Let me finish tonight with Mr. Chief Justice John Roberts.
What I treasure in public affairs — in human existence — is the unpredicted, those moments when a person does something that staggers the rest of us, that is so phenomenal it blows us away.
John Roberts has just performed one of those acts. He did what judges are up there to do. He was "judicious," looking at the Obama health care act from all angles, at how from each perspective does or does not pass muster with the Constitution. He did so, as he said today,by looking for that angle from which the Obama measure could be ruled to square with the country's organizing document. He admitted to looking 'til he found it.
So the big question: What pushed him? What made him look 'til he found the route for the Obama health care act to constitutional acceptability? What was it that encouraged him, John Roberts, to go beyond the interstate commerce clause and find the taxing authority, the provision he believed gave Obama's act its okay by the constitution?
My hunch, knowing Justice Roberts and his wife just a bit, is that his motive was high morality.

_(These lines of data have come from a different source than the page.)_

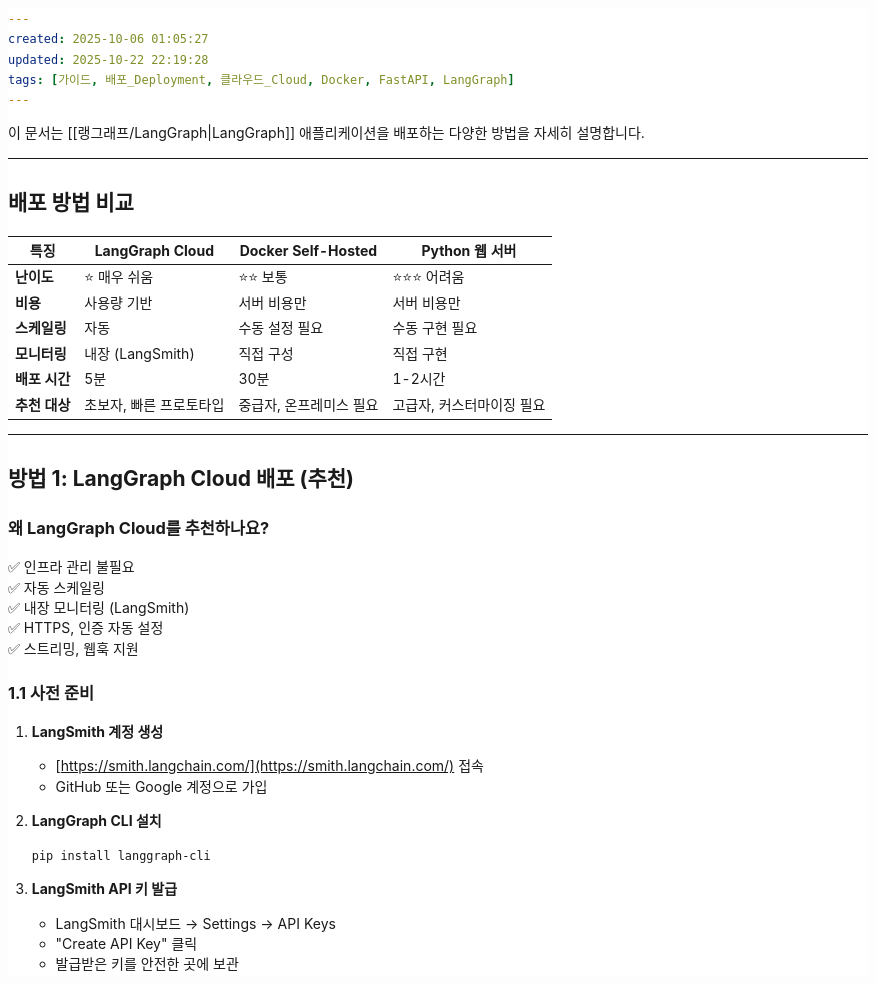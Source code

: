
 ```yaml
---
created: 2025-10-06 01:05:27
updated: 2025-10-22 22:19:28
tags: [가이드, 배포_Deployment, 클라우드_Cloud, Docker, FastAPI, LangGraph]
---
```

이 문서는 [[랭그래프/LangGraph|LangGraph]] 애플리케이션을 배포하는 다양한 방법을 자세히 설명합니다.

---

## 배포 방법 비교

| 특징 | LangGraph Cloud | Docker Self-Hosted | Python 웹 서버 |
|------|----------------|-------------------|---------------|
| **난이도** | ⭐ 매우 쉬움 | ⭐⭐ 보통 | ⭐⭐⭐ 어려움 |
| **비용** | 사용량 기반 | 서버 비용만 | 서버 비용만 |
| **스케일링** | 자동 | 수동 설정 필요 | 수동 구현 필요 |
| **모니터링** | 내장 (LangSmith) | 직접 구성 | 직접 구현 |
| **배포 시간** | 5분 | 30분 | 1-2시간 |
| **추천 대상** | 초보자, 빠른 프로토타입 | 중급자, 온프레미스 필요 | 고급자, 커스터마이징 필요 |

---

## 방법 1: LangGraph Cloud 배포 (추천)

### 왜 LangGraph Cloud를 추천하나요?

✅ 인프라 관리 불필요  
✅ 자동 스케일링  
✅ 내장 모니터링 (LangSmith)  
✅ HTTPS, 인증 자동 설정  
✅ 스트리밍, 웹훅 지원  

### 1.1 사전 준비

1. **LangSmith 계정 생성**
   - [https://smith.langchain.com/](https://smith.langchain.com/) 접속
   - GitHub 또는 Google 계정으로 가입

2. **LangGraph CLI 설치**

   ```bash
   pip install langgraph-cli
   ```

3. **LangSmith API 키 발급**
   - LangSmith 대시보드 → Settings → API Keys
   - "Create API Key" 클릭
   - 발급받은 키를 안전한 곳에 보관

He wanted to do good and went looking for a way to do it consistent with his oath to respect the Constitution. He wanted to protect both. That's the heart of it: the one shot this country has at looking to the welfare of all our people, and the one way it could square with a constitutionally-limited government.
There is in our church a commitment to social justice. It runs deep and wide — crossing these sad divides between right and left — and it holds to the central belief shared by so many religions to look out for our brothers and sisters on this earth. It hues against the notion of "every man for himself" and steers us all toward something finer, something of obligation in our lives to our fellow mankind.
It is worthy, it is good, and today the highest court in our country agreed with it, saying that when it comes to health and health care, we Americans have no obstacle to doing what is right.
Let's all put our heads on the pillow tonight saying this was a good day for our country, a good day to have lived and to have known we live in a good country — one that is trying harder each generation to be better.